Children have not been left out of the Trump administration’s campaign against undocumented immigrants. Deportation without parents’ consent, family separation, obstacles to being taken in by sponsors and the elimination of legal representation in court for children who arrived in the United States unaccompanied are some of the government’s recent initiatives targeting minors.
And now, the “welfare” of such children is the focus of a Department of Homeland Security campaign involving several agencies, including the FBI, which consists of unannounced visits to the homes of undocumented children to check that they are not being abused or exploited. Typically, the checks involve between four and six agents, sometimes armed and in plain clothes, who knock on the doors of homes to interview minors and their families.
“These welfare checks are planting fear, panic and confusion among children and family members around the country. Numerous minorities have been subjected to deportation proceedings after such checks, which are by definition a tactic of migratory control,” says Jason Boyd, vice-president of federal policy for the organization Kids in Need of Defense.
Advocates for impacted minors say that the real objective of these “welfare checks” is actually to find more undocumented migrants, both children and adults, in order to deport them. In two months, 100 children have been removed from their homes and placed under federal custody after the family members they live with were detained or deported, according to a federal official interviewed by the Associated Press who wished to remain anonymous.
“I have no peace,” Juan, a Honduran immigrant who was the sponsor of a teen niece who crossed the U.S. border on her own a few years ago, told the Honolulu Civil Beat.

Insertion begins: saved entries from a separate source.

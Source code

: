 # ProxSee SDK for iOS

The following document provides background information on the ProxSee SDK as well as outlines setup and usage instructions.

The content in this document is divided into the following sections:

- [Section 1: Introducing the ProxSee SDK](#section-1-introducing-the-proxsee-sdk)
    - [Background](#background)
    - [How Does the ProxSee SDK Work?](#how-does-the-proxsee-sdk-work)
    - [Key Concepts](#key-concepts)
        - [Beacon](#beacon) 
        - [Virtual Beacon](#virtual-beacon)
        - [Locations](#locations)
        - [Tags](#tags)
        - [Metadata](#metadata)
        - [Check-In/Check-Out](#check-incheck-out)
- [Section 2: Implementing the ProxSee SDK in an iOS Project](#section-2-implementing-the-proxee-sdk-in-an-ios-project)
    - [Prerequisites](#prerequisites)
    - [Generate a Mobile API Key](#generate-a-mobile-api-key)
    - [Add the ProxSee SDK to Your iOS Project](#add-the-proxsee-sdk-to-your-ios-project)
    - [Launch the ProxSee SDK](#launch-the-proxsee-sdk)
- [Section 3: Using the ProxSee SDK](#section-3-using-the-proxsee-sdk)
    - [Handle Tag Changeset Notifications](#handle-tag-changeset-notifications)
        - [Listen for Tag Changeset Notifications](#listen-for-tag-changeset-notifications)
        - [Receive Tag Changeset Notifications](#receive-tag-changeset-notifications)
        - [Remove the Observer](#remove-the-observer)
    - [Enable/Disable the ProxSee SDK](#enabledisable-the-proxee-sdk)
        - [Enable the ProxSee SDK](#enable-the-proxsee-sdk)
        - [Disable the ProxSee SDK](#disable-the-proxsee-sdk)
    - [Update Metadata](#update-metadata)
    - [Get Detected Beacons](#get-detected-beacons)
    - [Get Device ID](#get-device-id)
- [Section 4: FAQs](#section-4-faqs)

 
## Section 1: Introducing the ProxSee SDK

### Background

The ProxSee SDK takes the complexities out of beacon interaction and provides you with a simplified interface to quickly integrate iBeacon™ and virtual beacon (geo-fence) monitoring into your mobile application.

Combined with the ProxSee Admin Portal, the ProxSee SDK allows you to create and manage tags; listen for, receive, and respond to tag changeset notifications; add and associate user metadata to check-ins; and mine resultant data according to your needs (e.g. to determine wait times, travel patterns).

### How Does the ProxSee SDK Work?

Last month, upon coming home from work, his neighbors informed him that U.S. Immigration and Customs Enforcement agents had come to look for him and his niece. Now, Juan and his family — his three children, who were born in the United States, attend school in South Kona, Hawaii — leave home at dawn and stay out until night falls. His niece no longer goes to school.
Boyd says that various KIND clients who have experienced welfare checks are afraid to attend school or show up for court dates because they fear that participating in the immigration system or other official procedures could lead to consequences, including their deportation or that of their family members.